=== TASK STATEMENT ===
Transcribe exactly the lines from the top of the records below through the line that holds "Рассмотрим события, когда", both included, with no pictures.

#### THE DATA

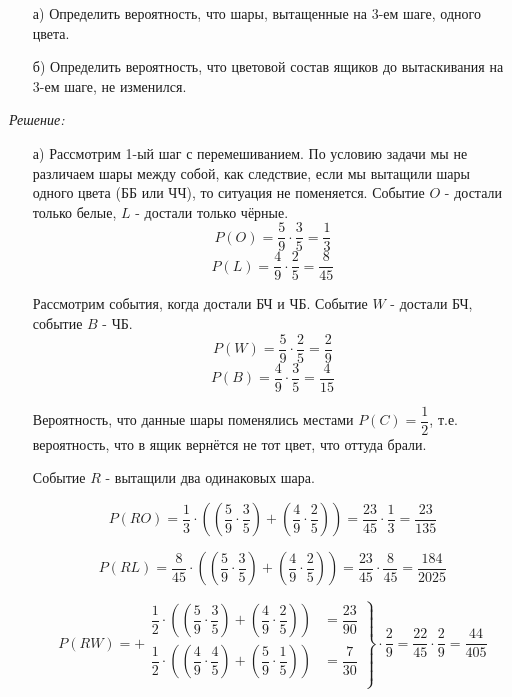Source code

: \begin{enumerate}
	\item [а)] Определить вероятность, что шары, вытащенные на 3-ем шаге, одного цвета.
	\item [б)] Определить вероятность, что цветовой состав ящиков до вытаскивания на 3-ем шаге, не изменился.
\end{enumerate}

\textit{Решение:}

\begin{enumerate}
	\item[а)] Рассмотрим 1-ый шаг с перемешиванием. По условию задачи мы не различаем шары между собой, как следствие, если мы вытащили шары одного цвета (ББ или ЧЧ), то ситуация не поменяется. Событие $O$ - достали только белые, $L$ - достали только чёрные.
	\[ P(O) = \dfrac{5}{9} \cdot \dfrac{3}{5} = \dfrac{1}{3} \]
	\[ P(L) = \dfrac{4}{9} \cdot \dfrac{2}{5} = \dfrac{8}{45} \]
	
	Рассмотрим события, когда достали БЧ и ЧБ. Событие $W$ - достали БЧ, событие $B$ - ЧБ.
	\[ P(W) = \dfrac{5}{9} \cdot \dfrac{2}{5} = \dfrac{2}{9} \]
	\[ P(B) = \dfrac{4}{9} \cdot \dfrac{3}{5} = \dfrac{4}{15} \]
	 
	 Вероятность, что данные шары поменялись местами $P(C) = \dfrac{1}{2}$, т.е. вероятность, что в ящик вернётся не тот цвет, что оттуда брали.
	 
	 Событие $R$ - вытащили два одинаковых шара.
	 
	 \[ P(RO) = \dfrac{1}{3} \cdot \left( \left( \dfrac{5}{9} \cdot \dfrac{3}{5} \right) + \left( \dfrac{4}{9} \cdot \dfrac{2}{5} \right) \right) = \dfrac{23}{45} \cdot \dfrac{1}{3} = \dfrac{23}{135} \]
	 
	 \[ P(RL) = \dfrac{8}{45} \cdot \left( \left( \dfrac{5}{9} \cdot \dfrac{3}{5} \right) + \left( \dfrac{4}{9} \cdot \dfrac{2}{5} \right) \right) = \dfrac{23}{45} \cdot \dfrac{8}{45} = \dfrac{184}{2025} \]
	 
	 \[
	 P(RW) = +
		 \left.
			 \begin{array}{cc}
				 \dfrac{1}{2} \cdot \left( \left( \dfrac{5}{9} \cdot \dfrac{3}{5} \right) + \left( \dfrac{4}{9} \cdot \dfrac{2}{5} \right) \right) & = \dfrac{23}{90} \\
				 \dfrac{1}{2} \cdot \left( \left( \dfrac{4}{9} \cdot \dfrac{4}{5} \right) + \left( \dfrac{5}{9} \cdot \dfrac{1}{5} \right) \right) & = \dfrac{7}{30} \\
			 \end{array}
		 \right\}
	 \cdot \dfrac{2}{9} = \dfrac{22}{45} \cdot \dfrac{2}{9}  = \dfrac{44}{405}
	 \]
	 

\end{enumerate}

########

=== SOLUTION TO THE PROBLEM ===
Source code

: \begin{enumerate}
	\item [а)] Определить вероятность, что шары, вытащенные на 3-ем шаге, одного цвета.
	\item [б)] Определить вероятность, что цветовой состав ящиков до вытаскивания на 3-ем шаге, не изменился.
\end{enumerate}

\textit{Решение:}

\begin{enumerate}
	\item[а)] Рассмотрим 1-ый шаг с перемешиванием. По условию задачи мы не различаем шары между собой, как следствие, если мы вытащили шары одного цвета (ББ или ЧЧ), то ситуация не поменяется. Событие $O$ - достали только белые, $L$ - достали только чёрные.
	\[ P(O) = \dfrac{5}{9} \cdot \dfrac{3}{5} = \dfrac{1}{3} \]
	\[ P(L) = \dfrac{4}{9} \cdot \dfrac{2}{5} = \dfrac{8}{45} \]
	
	Рассмотрим события, когда достали БЧ и ЧБ. Событие $W$ - достали БЧ, событие $B$ - ЧБ.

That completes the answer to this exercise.